За три дня до матча в редакционной статье «Нью-Йорк Таймс» было написано: «Стало до боли понятно, что русские привносят на шахматную доску весь свой жар, умение и проявляют ту же преданность своему делу, что и Молотов на дипломатических конференциях. Они здесь для того, чтобы прославлять Советский Союз. Успех в этом деле для них означает признание на родине и пропаганду побед за рубежом». Шахматы являлись для советских не просто игрой; это была война, и не такая уж холодая, как могло показаться.

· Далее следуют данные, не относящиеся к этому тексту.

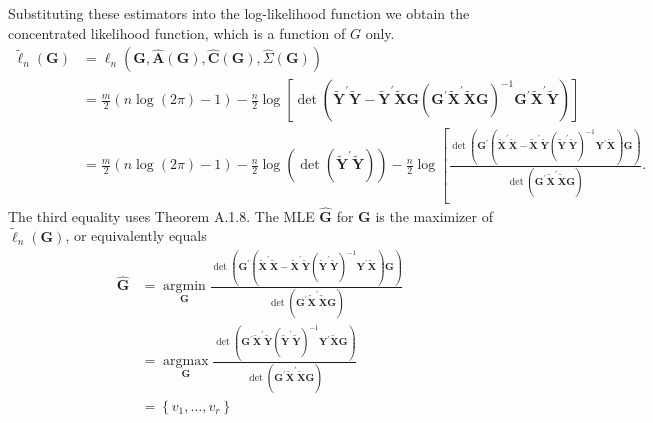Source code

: \documentclass[10pt]{article}
\begin{document}
Substituting these estimators into the log-likelihood function we obtain the concentrated likelihood function, which is a function of $G$ only.
$$
\begin{aligned}
\widetilde{\ell}_{n}(\boldsymbol{G}) &=\ell_{n}(\boldsymbol{G}, \widehat{\boldsymbol{A}}(\boldsymbol{G}), \widehat{\boldsymbol{C}}(\boldsymbol{G}), \widehat{\Sigma}(\boldsymbol{G})) \\
&=\frac{m}{2}(n \log (2 \pi)-1)-\frac{n}{2} \log \left[\operatorname{det}\left(\widetilde{\boldsymbol{Y}}^{\prime} \widetilde{\boldsymbol{Y}}-\widetilde{\boldsymbol{Y}}^{\prime} \widetilde{\boldsymbol{X}} \boldsymbol{G}\left(\boldsymbol{G}^{\prime} \widetilde{\boldsymbol{X}}^{\prime} \widetilde{\boldsymbol{X}} \boldsymbol{G}\right)^{-1} \boldsymbol{G}^{\prime} \widetilde{\boldsymbol{X}}^{\prime} \widetilde{\boldsymbol{Y}}\right)\right] \\
&=\frac{m}{2}(n \log (2 \pi)-1)-\frac{n}{2} \log \left(\operatorname{det}\left(\widetilde{\boldsymbol{Y}}^{\prime} \widetilde{\boldsymbol{Y}}\right)\right)-\frac{n}{2} \log \left[\frac{\operatorname{det}\left(\boldsymbol{G}^{\prime}\left(\widetilde{\boldsymbol{X}}^{\prime} \widetilde{\boldsymbol{X}}-\widetilde{\boldsymbol{X}}^{\prime} \tilde{\boldsymbol{Y}}\left(\widetilde{\boldsymbol{Y}}^{\prime} \widetilde{\boldsymbol{Y}}\right)^{-1} \boldsymbol{Y}^{\prime} \widetilde{\boldsymbol{X}}\right) \boldsymbol{G}\right)}{\operatorname{det}\left(\boldsymbol{G}^{\prime} \widetilde{\boldsymbol{X}}^{\prime} \widetilde{\boldsymbol{X}} \boldsymbol{G}\right)} .\right.
\end{aligned}
$$
The third equality uses Theorem A.1.8. The MLE $\widehat{\boldsymbol{G}}$ for $\boldsymbol{G}$ is the maximizer of $\widetilde{\ell}_{n}(\boldsymbol{G})$, or equivalently equals
$$
\begin{aligned}
\widehat{\boldsymbol{G}} &=\underset{\boldsymbol{G}}{\operatorname{argmin}} \frac{\operatorname{det}\left(\boldsymbol{G}^{\prime}\left(\widetilde{\boldsymbol{X}}^{\prime} \widetilde{\boldsymbol{X}}-\widetilde{\boldsymbol{X}}^{\prime} \widetilde{\boldsymbol{Y}}\left(\tilde{\boldsymbol{Y}}^{\prime} \widetilde{\boldsymbol{Y}}\right)^{-1} \boldsymbol{Y}^{\prime} \tilde{\boldsymbol{X}}\right) \boldsymbol{G}\right)}{\operatorname{det}\left(\boldsymbol{G}^{\prime} \widetilde{\boldsymbol{X}}^{\prime} \widetilde{\boldsymbol{X}} \boldsymbol{G}\right)} \\
&=\underset{\boldsymbol{G}}{\operatorname{argmax}} \frac{\operatorname{det}\left(\boldsymbol{G}^{\prime} \widetilde{\boldsymbol{X}}^{\prime} \widetilde{\boldsymbol{Y}}\left(\widetilde{\boldsymbol{Y}}^{\prime} \widetilde{\boldsymbol{Y}}\right)^{-1} \boldsymbol{Y}^{\prime} \widetilde{\boldsymbol{X}} \boldsymbol{G}\right)}{\operatorname{det}\left(\boldsymbol{G}^{\prime} \widetilde{\boldsymbol{X}}^{\prime} \widetilde{\boldsymbol{X}} \boldsymbol{G}\right)} \\
&=\left\{v_{1}, \ldots, v_{r}\right\}
\end{aligned}
$$
\end{document}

Шахматная Федерация США насчитывала в то время только три тысячи членов, не существовало никакой национальной программы по развитию шахмат или обучению им детей, и похвастаться она могла только одним гроссмейстером — Сэмюэлем Решевским. Его статус приносил ему 200 долларов в месяц — стипендия, которую ему выделили несколько восхищенных поклонников. В дополнение к этому он зарабатывал примерно 7.500 в год, читая лекции и давая сеансы. Бродил ложный слух, что дома у него не было даже шахматного комплекта.
Во многих отношениях приближавшийся матч напоминал ситуацию, при которой звезды НБА играли бы против студенческой команды. Возможность того, что студенты могут выиграть, исключить нельзя, но статистически их шансы заметно ниже, чем один из тысячи.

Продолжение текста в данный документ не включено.